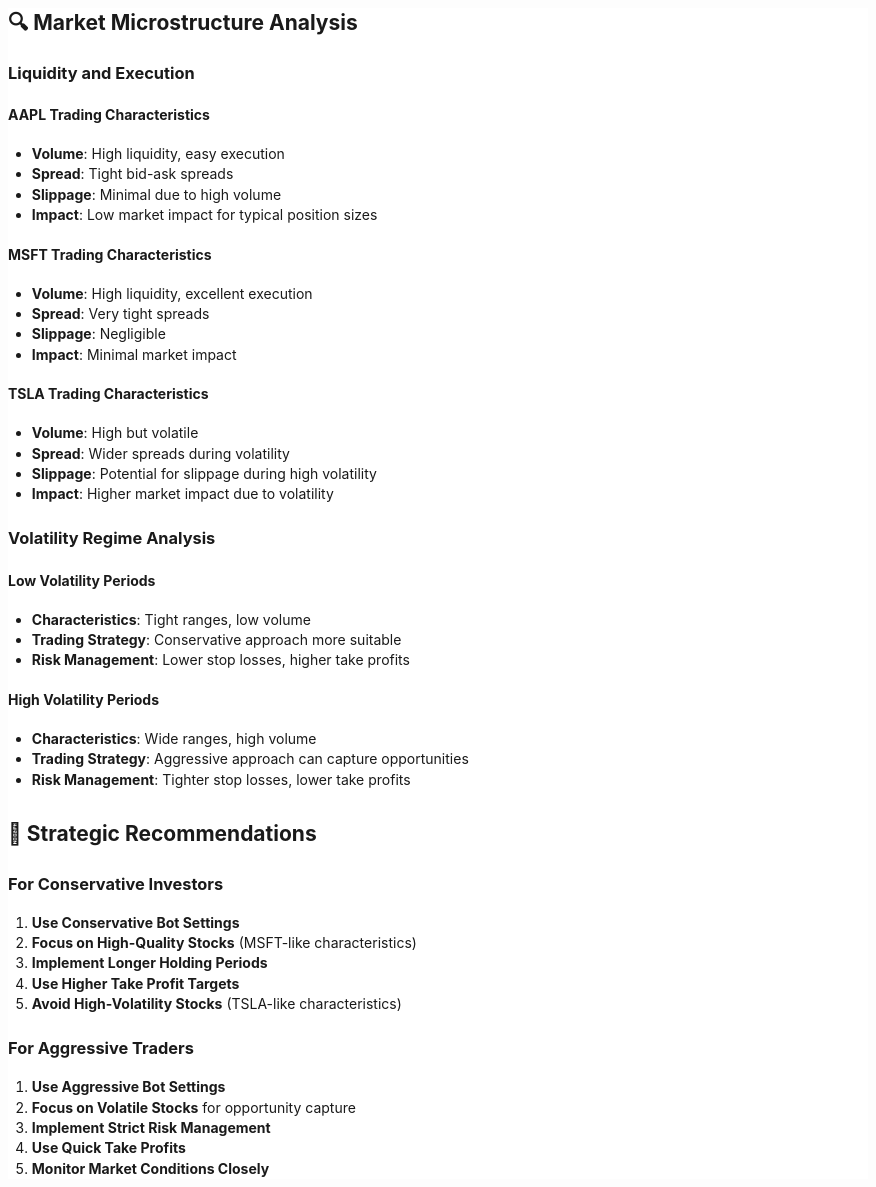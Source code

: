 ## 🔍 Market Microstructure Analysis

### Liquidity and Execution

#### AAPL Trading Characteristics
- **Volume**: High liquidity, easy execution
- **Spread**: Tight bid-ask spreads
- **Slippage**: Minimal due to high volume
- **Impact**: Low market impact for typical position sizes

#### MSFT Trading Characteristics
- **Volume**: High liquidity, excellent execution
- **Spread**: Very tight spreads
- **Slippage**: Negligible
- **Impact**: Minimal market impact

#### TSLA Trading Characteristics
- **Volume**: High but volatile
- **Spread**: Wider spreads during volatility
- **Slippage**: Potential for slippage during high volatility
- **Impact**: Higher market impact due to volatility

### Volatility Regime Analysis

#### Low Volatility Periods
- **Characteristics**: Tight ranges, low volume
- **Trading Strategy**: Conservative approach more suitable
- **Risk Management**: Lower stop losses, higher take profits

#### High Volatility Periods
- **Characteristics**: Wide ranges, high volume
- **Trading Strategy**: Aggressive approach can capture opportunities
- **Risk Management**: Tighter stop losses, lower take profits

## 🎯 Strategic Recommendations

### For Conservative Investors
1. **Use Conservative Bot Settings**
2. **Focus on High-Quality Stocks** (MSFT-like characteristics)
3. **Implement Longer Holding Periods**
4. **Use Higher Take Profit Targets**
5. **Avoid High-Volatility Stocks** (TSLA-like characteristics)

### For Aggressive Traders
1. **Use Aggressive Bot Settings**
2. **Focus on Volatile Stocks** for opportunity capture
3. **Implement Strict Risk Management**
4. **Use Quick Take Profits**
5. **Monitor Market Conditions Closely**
--------------------------------
**Task to carry out**: Lines of the material in which the word "approach" occurs are to be copied out.

**Answer section**:
- **Trading Strategy**: Conservative approach more suitable
- **Trading Strategy**: Aggressive approach can capture opportunities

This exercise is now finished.